Your job is to set down the stretch of entries that opens with the line containing "方法应用于不同 GAN 模型时的操作结果。" and closes with the line containing "## 在训练模型中查找方向". Keep both end lines, copy each exactly, and add nothing.
··· Task data
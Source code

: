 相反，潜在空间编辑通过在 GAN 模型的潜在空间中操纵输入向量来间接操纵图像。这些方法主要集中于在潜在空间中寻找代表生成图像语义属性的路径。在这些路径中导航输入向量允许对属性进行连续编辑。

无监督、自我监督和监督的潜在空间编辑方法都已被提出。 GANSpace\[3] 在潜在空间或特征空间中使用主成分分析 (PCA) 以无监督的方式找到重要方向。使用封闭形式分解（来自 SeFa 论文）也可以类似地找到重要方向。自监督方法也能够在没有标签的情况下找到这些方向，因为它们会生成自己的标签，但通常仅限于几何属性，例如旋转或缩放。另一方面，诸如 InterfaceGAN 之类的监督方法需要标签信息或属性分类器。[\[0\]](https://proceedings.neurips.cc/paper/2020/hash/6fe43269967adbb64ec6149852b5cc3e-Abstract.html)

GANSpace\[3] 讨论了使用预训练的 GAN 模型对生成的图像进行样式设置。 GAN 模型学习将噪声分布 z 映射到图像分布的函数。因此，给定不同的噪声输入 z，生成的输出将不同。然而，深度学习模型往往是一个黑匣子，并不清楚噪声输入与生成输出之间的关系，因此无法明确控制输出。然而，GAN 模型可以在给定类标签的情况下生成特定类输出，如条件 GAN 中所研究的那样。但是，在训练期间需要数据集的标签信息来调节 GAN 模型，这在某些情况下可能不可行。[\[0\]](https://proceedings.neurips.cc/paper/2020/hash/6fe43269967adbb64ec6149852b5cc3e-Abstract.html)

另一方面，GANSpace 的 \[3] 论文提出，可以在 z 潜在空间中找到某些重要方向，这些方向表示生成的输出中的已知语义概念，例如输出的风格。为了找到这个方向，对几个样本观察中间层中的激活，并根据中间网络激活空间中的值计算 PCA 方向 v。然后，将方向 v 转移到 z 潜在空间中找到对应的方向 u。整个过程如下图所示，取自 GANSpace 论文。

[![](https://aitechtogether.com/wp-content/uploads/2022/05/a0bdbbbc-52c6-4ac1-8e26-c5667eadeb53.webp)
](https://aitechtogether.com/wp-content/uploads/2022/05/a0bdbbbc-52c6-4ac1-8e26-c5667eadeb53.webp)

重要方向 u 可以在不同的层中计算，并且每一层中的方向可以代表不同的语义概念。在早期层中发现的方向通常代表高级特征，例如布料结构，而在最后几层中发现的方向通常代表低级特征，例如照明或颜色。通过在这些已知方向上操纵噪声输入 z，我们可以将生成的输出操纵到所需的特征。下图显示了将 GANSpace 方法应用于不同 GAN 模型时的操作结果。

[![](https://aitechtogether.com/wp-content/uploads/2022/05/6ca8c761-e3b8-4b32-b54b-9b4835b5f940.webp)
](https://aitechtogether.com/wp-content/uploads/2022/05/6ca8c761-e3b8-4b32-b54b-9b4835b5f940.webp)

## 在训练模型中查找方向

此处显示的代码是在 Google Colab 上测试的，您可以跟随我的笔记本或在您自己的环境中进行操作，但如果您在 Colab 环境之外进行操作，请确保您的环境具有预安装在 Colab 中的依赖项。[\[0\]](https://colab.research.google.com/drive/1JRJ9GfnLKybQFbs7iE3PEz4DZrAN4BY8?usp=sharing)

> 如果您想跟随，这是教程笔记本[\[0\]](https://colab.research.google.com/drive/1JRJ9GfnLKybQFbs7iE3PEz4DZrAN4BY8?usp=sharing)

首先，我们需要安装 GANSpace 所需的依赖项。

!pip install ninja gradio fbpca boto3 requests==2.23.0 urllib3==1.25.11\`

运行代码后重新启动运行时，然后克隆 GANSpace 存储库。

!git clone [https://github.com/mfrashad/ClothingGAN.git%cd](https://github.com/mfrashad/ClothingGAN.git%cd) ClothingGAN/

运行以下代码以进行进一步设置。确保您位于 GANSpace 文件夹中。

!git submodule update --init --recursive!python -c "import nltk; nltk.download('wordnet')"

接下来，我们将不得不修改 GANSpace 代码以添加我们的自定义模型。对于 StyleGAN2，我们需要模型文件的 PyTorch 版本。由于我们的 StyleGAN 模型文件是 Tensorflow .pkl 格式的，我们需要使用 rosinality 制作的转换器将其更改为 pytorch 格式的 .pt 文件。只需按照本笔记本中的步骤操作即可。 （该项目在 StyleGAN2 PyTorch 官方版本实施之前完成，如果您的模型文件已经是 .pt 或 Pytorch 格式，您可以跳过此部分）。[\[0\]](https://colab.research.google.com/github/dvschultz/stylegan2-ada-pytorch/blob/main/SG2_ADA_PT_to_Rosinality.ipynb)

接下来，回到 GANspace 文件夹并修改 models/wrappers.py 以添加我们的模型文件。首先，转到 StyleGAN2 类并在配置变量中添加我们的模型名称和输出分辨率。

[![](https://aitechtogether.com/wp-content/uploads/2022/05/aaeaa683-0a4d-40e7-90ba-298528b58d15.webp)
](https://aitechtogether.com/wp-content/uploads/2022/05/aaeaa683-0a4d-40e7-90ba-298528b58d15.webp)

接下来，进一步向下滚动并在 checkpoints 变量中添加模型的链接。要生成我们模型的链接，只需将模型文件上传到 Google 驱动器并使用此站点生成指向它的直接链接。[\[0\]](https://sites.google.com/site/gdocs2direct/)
······
Solution for this task
重要方向 u 可以在不同的层中计算，并且每一层中的方向可以代表不同的语义概念。在早期层中发现的方向通常代表高级特征，例如布料结构，而在最后几层中发现的方向通常代表低级特征，例如照明或颜色。通过在这些已知方向上操纵噪声输入 z，我们可以将生成的输出操纵到所需的特征。下图显示了将 GANSpace 方法应用于不同 GAN 模型时的操作结果。

[![](https://aitechtogether.com/wp-content/uploads/2022/05/6ca8c761-e3b8-4b32-b54b-9b4835b5f940.webp)
](https://aitechtogether.com/wp-content/uploads/2022/05/6ca8c761-e3b8-4b32-b54b-9b4835b5f940.webp)

## 在训练模型中查找方向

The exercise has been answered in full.